Copy each line of the entries that contains the word "full".

=== Section Start ===

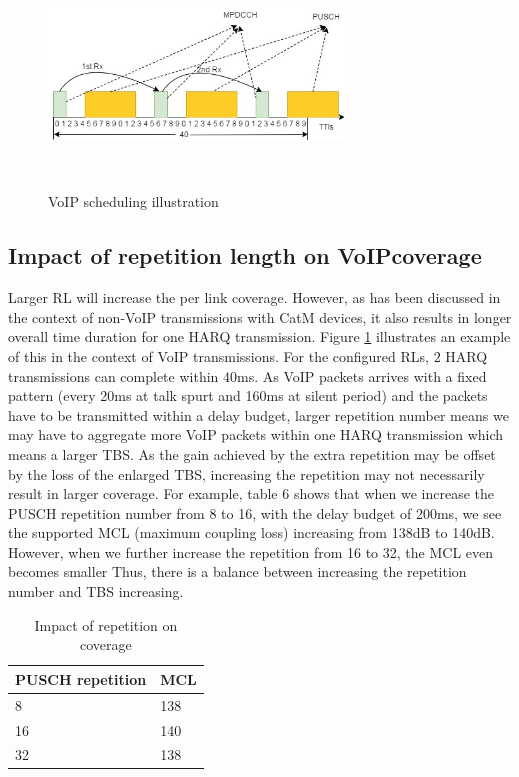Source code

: \documentclass[conference,compsoc]{IEEEtran}
\begin{document}
\begin{figure}[htbp]
\centerline{\includegraphics[height=60mm,width=80mm]{voip.png}}
\caption{VoIP scheduling illustration}
\label{fig_voip}
\end{figure}


\subsection{Impact of repetition length on VoIPcoverage}
Larger RL will increase the per link coverage. However, as has been discussed in the context of non-VoIP transmissions with CatM devices, it also results in longer overall time duration for one HARQ transmission. Figure \ref{fig_voip} illustrates an example of this in the context of VoIP transmissions. For the configured RLs, $2$ HARQ transmissions can complete within $40$ms. As VoIP packets arrives with a fixed pattern (every 20ms at talk spurt and 160ms at silent period) and the packets have to be transmitted within a delay budget, larger repetition number means we may have to aggregate more VoIP packets within one HARQ transmission which means a larger TBS. As the gain achieved by the extra repetition may be offset by the loss of the enlarged TBS, increasing the repetition may not necessarily result in larger coverage. For example, table 6 shows that when we increase the PUSCH repetition number from 8 to 16, with the delay budget of 200ms, we see the supported MCL (maximum coupling loss) increasing from 138dB to 140dB. However, when we further increase the repetition from 16 to 32, the MCL even becomes smaller   Thus, there is a balance between increasing the repetition number and TBS increasing.
\begin{table}
    \centering
    \begin{tabular}{|l|l|}
    \hline
        {\bf PUSCH repetition} & {\bf MCL} \\ 
        \hline
    \hline
        8	& 138 \\
        \hline
        16	& 140 \\
        \hline
        32	& 138 \\
    \hline
\end{tabular}
    \label{table_assump}
    \caption{Impact of repetition on coverage}
\end{table}
\end{document}
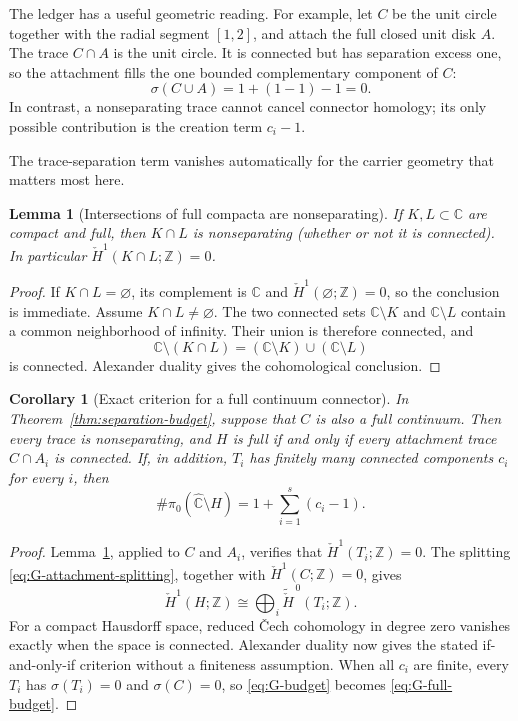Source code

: \documentclass[11pt,reqno]{amsart}
\newtheorem{lemma}[theorem]{Lemma}
\newtheorem{corollary}[theorem]{Corollary}
\theoremstyle{definition}
\theoremstyle{remark}
\newcommand{\C}{\mathbb C}
\newcommand{\Z}{\mathbb Z}
\newcommand{\Chat}{\widehat{\mathbb C}}
\begin{document}
The ledger has a useful geometric reading.  For example, let $C$ be the
unit circle together with the radial segment $[1,2]$, and attach the full
closed unit disk $A$.  The trace $C\cap A$ is the unit circle.  It is
connected but has separation excess one, so the attachment fills the one
bounded complementary component of $C$:
\[
 \sigma(C\cup A)=1+(1-1)-1=0.
\]
In contrast, a nonseparating trace cannot cancel connector homology; its
only possible contribution is the creation term $c_i-1$.

The trace-separation term vanishes automatically for the carrier geometry
that matters most here.

\begin{lemma}[Intersections of full compacta are nonseparating]
\label{lem:full-intersection}
If $K,L\subset\C$ are compact and full, then $K\cap L$ is nonseparating
(whether or not it is connected).  In particular
$\check H^1(K\cap L;\Z)=0$.
\end{lemma}

\begin{proof}
If $K\cap L=\varnothing$, its complement is $\C$ and
$\check H^1(\varnothing;\Z)=0$, so the conclusion is immediate.  Assume
$K\cap L\ne\varnothing$.
The two connected sets $\C\setminus K$ and $\C\setminus L$ contain a common
neighborhood of infinity.  Their union is therefore connected, and
\[
 \C\setminus(K\cap L)
 =(\C\setminus K)\cup(\C\setminus L)
\]
is connected.  Alexander duality gives the cohomological conclusion.
\end{proof}

\begin{corollary}[Exact criterion for a full continuum connector]
\label{cor:full-connector-traces}
In Theorem~\ref{thm:separation-budget}, suppose that $C$ is also a full
continuum.  Then every trace is nonseparating, and $H$ is full if and only
if every attachment trace $C\cap A_i$ is connected.  If, in addition,
$T_i$ has finitely many connected components $c_i$ for every $i$, then
\begin{equation}
 \#\pi_0(\Chat\setminus H)
 =
 1+\sum_{i=1}^{s}(c_i-1).
 \label{eq:G-full-budget}
\end{equation}
\end{corollary}

\begin{proof}
Lemma~\ref{lem:full-intersection}, applied to $C$ and $A_i$, verifies
that $\check H^1(T_i;\Z)=0$.  The splitting
\eqref{eq:G-attachment-splitting}, together with
$\check H^1(C;\Z)=0$, gives
\[
 \check H^1(H;\Z)
 \cong
 \bigoplus_i\widetilde{\check H}^{\,0}(T_i;\Z).
\]
For a compact Hausdorff space, reduced \v{C}ech cohomology in degree zero
vanishes exactly when the space is connected.  Alexander duality now gives
the stated if-and-only-if criterion without a finiteness assumption.
When all $c_i$ are finite, every $T_i$ has $\sigma(T_i)=0$ and
$\sigma(C)=0$, so \eqref{eq:G-budget} becomes
\eqref{eq:G-full-budget}.
\end{proof}
\end{document}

=== Section End ===

• Result of this task:
unit circle together with the radial segment $[1,2]$, and attach the full
\begin{lemma}[Intersections of full compacta are nonseparating]
\label{lem:full-intersection}
If $K,L\subset\C$ are compact and full, then $K\cap L$ is nonseparating
\begin{corollary}[Exact criterion for a full continuum connector]
\label{cor:full-connector-traces}
In Theorem~\ref{thm:separation-budget}, suppose that $C$ is also a full
continuum.  Then every trace is nonseparating, and $H$ is full if and only
 \label{eq:G-full-budget}
Lemma~\ref{lem:full-intersection}, applied to $C$ and $A_i$, verifies
\eqref{eq:G-full-budget}.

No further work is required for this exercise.